We've learned it's more appealing in a way. The people watching will be like "Oh, wait, the person in this video is driving a Toyota Prius, that's what I drive, I like them".


Question: Moving away from music videos. You ended up playing a massive role and really had a lot of influencers, especially with YouTube, to brand deals. Can you tell us a little bit more about that? And how you got involved in that whole world that is now everyone looks at and is like you're an influencer, this is a crazy business model.

Answer: Yeah. That was pretty crazy because that was, that was right when music videos, the budgets really went down. That's almost right when I got into it as a director. They started really tanking, and I'd spent eight years trying to get into this party, and I finally made it in the party, and I always tell people this, I'm like I've made it in the party, it's been eight years outside looking at it, seeing inside, I knew everybody inside, they're all having a good time, and I'm like, I want to be in that party, I want in that party. And I feel like I made the leap, I became a director, and as soon as I did it, they were like "Party's over, everybody out".

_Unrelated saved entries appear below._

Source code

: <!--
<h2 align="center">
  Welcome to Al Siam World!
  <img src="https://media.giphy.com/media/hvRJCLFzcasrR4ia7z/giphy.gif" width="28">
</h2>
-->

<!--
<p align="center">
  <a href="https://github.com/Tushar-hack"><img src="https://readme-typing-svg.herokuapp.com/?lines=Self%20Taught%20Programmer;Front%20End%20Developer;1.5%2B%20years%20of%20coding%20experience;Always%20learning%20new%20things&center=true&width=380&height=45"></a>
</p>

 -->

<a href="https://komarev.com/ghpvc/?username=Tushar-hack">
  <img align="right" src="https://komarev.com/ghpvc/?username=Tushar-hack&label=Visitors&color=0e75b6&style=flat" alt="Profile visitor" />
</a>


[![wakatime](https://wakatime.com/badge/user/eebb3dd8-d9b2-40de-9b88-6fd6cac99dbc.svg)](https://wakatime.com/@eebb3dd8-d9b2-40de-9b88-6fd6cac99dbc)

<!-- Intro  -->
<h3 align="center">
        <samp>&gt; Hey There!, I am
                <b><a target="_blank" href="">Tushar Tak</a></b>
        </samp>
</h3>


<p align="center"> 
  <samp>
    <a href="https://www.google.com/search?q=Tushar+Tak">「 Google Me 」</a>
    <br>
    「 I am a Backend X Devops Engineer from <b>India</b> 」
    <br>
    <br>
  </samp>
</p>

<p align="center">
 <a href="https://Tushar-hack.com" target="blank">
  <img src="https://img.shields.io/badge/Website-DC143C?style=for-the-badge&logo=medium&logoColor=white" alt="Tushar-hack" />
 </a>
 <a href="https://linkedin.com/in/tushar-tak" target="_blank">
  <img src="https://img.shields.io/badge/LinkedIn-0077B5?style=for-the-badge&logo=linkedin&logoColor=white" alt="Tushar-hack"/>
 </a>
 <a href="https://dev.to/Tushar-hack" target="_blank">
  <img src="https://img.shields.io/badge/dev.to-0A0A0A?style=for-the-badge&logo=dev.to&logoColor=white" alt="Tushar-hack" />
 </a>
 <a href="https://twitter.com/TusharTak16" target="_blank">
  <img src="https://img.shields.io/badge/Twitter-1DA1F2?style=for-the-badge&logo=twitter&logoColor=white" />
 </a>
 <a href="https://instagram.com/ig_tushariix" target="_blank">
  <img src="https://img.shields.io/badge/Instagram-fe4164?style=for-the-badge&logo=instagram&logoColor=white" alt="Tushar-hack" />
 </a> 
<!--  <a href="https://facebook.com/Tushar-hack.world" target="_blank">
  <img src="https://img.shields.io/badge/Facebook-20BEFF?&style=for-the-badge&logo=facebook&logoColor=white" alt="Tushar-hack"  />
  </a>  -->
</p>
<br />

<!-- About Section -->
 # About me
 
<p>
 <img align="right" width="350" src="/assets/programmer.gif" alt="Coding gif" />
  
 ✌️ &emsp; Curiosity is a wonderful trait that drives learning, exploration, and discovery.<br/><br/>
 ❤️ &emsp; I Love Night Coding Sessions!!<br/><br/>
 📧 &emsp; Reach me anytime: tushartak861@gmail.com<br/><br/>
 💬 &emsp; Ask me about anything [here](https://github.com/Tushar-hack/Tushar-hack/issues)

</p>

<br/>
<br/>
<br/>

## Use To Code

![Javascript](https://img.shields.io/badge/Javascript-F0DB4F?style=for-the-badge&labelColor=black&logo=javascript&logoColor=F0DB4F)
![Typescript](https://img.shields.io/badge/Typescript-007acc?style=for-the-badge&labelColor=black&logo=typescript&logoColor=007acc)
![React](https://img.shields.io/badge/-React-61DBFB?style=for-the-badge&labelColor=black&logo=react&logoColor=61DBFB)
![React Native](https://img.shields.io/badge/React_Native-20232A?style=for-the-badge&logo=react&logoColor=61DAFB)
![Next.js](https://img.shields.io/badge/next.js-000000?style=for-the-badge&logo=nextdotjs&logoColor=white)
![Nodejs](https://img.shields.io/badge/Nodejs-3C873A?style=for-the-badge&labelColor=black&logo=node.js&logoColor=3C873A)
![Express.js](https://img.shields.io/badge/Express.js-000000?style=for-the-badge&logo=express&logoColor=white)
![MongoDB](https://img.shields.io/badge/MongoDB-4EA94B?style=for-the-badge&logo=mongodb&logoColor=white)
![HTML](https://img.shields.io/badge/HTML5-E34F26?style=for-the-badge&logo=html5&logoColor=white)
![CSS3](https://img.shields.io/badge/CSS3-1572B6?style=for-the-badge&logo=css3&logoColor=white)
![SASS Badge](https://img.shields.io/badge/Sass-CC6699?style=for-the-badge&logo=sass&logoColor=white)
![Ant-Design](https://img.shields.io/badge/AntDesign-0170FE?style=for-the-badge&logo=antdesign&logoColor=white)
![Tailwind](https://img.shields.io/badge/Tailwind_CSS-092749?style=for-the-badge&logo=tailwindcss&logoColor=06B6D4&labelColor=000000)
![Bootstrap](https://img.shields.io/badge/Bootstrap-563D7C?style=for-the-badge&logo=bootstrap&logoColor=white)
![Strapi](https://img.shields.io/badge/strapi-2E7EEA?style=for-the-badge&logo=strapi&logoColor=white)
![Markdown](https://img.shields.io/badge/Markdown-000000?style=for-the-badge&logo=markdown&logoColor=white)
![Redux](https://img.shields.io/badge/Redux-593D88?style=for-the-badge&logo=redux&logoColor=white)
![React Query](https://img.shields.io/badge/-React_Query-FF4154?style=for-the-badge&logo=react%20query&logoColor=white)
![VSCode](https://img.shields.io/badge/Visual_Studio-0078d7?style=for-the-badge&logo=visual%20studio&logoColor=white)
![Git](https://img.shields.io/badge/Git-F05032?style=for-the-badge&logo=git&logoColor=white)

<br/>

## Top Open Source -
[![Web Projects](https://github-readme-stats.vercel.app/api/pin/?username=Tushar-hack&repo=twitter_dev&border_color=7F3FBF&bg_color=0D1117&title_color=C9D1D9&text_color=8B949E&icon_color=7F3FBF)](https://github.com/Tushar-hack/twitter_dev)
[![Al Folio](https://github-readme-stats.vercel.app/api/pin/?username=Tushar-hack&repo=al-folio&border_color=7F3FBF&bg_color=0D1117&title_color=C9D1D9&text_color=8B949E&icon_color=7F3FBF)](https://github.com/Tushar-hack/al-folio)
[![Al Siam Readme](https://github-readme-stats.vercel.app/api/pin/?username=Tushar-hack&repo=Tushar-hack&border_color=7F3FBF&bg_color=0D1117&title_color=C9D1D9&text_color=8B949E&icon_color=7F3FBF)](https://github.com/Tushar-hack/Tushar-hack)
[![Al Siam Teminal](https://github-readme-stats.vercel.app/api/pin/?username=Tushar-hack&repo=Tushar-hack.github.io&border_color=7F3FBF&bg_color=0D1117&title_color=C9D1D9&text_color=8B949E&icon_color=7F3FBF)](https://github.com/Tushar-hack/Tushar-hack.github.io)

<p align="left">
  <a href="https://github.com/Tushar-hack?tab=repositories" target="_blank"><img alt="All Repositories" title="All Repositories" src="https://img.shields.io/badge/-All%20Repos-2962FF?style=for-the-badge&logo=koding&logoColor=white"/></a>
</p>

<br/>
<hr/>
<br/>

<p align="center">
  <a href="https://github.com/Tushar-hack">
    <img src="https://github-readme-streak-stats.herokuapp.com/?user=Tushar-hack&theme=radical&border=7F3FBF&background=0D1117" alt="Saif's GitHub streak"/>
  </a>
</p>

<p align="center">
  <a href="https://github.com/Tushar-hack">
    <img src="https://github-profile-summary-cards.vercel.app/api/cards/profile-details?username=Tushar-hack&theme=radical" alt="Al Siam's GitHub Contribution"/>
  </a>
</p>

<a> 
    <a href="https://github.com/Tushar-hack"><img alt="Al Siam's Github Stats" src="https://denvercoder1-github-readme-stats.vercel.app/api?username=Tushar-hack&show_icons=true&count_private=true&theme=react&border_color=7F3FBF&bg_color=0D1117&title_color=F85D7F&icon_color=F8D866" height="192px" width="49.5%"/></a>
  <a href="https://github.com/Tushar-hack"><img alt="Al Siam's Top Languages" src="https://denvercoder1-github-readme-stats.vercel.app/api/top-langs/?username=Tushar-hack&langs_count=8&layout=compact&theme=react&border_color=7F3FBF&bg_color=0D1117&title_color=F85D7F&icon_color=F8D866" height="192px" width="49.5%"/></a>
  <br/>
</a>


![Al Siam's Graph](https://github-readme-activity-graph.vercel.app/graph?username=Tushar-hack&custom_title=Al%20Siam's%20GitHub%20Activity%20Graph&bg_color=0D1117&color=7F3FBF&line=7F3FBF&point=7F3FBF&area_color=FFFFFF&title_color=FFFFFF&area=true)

The budgets, went down ninety percent, like the average budget, and it became something, it wasn't what I'd signed up for, and it was sort of very difficult to wrap your head around, especially having written treatments for these directors for these five hundred thousand dollar videos, million dollar videos, and then trying to wrap your head around, how do I write for a twenty thousand dollar video? How do you do that? And you can do it a few times, I did it, because I had a lot of favors I could call in. But you can only call in favors for so long and then people won't do the favors anymore.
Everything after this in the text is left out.